*** Task input ***

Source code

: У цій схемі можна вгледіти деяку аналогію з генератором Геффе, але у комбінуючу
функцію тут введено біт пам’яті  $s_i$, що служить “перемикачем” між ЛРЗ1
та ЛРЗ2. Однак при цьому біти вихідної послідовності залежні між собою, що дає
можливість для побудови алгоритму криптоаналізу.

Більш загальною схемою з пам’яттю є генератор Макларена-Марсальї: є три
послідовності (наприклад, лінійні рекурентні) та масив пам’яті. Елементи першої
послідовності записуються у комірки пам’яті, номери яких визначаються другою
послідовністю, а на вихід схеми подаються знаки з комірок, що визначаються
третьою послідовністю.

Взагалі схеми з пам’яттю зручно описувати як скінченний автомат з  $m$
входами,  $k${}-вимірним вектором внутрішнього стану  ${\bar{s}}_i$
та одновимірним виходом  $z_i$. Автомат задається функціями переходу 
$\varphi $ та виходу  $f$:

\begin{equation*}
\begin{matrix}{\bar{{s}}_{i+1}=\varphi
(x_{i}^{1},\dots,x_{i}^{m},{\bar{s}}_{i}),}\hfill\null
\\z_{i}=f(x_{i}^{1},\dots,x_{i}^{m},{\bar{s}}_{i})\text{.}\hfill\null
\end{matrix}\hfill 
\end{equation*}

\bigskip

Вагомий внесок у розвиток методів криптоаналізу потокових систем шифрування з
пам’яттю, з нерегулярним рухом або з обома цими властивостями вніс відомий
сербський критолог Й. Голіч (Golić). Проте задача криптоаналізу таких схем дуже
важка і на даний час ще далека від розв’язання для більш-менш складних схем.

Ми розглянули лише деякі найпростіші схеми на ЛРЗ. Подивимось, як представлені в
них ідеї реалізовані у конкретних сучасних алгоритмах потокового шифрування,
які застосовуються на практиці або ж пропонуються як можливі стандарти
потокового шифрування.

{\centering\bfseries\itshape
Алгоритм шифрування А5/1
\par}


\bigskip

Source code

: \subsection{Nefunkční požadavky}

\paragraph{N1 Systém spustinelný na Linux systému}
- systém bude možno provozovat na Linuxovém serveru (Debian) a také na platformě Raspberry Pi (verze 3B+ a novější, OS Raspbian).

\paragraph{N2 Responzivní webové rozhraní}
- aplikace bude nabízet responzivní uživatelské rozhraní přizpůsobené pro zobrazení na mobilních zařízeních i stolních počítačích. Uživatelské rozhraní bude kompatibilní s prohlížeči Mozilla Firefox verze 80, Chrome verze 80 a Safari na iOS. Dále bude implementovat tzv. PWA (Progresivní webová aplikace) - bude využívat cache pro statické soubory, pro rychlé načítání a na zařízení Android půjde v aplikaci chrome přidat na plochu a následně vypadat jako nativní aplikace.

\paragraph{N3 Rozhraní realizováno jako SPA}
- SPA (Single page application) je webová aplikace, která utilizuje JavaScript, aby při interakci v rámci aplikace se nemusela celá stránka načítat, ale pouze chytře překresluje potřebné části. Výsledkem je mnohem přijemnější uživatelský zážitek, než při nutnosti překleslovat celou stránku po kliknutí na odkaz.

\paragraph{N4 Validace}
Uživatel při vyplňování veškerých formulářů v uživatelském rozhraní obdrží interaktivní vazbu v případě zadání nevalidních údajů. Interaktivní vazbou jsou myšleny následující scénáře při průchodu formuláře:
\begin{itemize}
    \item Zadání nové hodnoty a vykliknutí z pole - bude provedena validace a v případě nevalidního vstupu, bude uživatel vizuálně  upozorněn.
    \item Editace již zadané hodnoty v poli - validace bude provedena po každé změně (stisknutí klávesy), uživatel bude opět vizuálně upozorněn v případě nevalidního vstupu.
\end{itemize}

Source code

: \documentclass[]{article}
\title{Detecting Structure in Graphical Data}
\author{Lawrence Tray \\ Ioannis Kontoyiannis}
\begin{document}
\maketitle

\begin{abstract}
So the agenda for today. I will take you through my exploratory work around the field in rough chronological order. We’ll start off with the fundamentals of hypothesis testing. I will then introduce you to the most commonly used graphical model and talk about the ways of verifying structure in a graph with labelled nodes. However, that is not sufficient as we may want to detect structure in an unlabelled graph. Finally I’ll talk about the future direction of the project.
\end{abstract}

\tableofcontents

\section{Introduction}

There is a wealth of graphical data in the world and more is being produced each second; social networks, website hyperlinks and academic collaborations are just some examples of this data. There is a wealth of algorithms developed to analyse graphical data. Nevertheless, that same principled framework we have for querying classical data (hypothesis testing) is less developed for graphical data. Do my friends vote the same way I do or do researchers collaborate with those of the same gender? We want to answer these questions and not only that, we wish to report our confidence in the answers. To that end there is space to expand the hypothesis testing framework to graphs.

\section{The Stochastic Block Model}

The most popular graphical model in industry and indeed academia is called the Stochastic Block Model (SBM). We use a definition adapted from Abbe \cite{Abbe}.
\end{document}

*** End of Task input ***

> [Problem description]
Check each line above for "provedena" and return the ones that have it.

> [Response area]
    \item Zadání nové hodnoty a vykliknutí z pole - bude provedena validace a v případě nevalidního vstupu, bude uživatel vizuálně  upozorněn.
    \item Editace již zadané hodnoty v poli - validace bude provedena po každé změně (stisknutí klávesy), uživatel bude opět vizuálně upozorněn v případě nevalidního vstupu.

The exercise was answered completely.